The burden of cancer due to inequalities and its likely causes

Programme stream(s): Cancer control / living with and beyond and cancer outcomes , Early detection / diagnosis and prognosis , Treatment
Programme session type(s): Specialist session

Chair: Yoryos Lyratzopoulos, University College London, UK
Speaker: Jo Waller, University College London, UK
Speaker: Nancy Keating, Harvard Medical School and Dana Farber. USA
Speaker: Bernard Rachet, London School of Hygiene and Tropical Medicine, UK

14:00-16:00

Room: Hall 1

The session will provide an overview of the state-of-the-evidence on the presence, magnitude and likely cause of inequalities in cancer pathways (with particular emphasis on inequalities in screening, diagnosis and treatment) and survival, and their likely causes.

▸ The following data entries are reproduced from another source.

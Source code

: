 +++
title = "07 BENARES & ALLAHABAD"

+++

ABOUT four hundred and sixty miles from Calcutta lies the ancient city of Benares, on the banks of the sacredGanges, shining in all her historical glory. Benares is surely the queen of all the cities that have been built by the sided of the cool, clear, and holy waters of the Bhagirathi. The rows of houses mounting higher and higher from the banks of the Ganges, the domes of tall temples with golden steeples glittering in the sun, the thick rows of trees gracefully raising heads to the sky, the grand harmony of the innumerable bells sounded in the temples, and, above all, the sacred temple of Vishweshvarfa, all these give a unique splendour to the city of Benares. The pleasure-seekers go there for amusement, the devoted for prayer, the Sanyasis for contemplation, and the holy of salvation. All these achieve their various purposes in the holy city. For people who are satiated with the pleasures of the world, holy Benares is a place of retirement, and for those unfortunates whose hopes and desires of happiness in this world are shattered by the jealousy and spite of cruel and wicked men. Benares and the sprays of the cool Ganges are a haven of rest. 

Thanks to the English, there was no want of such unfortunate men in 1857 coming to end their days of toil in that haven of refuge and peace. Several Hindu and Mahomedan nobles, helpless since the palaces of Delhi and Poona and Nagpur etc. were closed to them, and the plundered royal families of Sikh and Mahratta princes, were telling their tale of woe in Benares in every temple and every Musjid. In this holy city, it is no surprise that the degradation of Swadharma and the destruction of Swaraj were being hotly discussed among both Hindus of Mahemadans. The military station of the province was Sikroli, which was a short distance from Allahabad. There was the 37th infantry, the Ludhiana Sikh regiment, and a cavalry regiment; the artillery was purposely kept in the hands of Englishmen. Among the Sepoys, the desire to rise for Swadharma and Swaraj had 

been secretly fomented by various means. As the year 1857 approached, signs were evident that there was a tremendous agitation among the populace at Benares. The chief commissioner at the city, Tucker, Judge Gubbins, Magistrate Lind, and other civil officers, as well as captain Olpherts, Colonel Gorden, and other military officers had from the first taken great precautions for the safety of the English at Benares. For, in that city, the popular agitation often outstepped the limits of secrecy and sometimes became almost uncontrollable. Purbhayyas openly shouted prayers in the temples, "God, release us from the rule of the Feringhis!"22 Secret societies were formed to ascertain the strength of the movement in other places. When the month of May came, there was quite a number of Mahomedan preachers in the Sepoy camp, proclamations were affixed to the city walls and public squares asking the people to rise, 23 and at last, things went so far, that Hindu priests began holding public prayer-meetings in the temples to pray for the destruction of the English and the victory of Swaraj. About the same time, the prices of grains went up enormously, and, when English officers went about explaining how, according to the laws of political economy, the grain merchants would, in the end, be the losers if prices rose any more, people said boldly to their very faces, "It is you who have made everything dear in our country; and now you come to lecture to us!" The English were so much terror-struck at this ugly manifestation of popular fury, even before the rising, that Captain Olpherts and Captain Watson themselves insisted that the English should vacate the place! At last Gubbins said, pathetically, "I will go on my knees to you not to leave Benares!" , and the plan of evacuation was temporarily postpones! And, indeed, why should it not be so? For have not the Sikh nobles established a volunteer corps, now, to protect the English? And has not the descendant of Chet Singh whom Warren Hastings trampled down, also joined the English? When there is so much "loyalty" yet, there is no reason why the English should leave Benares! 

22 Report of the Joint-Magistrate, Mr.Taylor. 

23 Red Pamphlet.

Social inequalities in cancer screening participation
Speaker: Jo Waller
Affiliation: University College London

Abstract:

Across many developed countries, including the UK, participation in cancer screening is known to vary substantially by socio-economic status (or area-level deprivation) and ethnicity, and such inequalities contribute to poorer cancer outcomes in these demographic groups. The presentation will review existing evidence about inequalities in screening uptake and explore the potential usefulness of the Precaution Adoption Process Model (Weinstein et al, 2008) for understanding non-participatory behaviour, drawing on recent/ongoing research. It will focus on how we can better understand and intervene on psychological processes and behavioural factors that underpin inequalities in screening participation to improve cancer outcomes. The potential role of emotional and psychosocial correlates such as cancer fear, and practical barriers in screening participation will be additionally discussed. Beyond relevant evidence from established or emerging screening programmes (breast, bowel, cervical, lung), the presentation will also discuss the possible contribution of behavioural science in optimising the design and delivery of future screening interventions based on genetic, risk-stratified and novel biomarker technologies.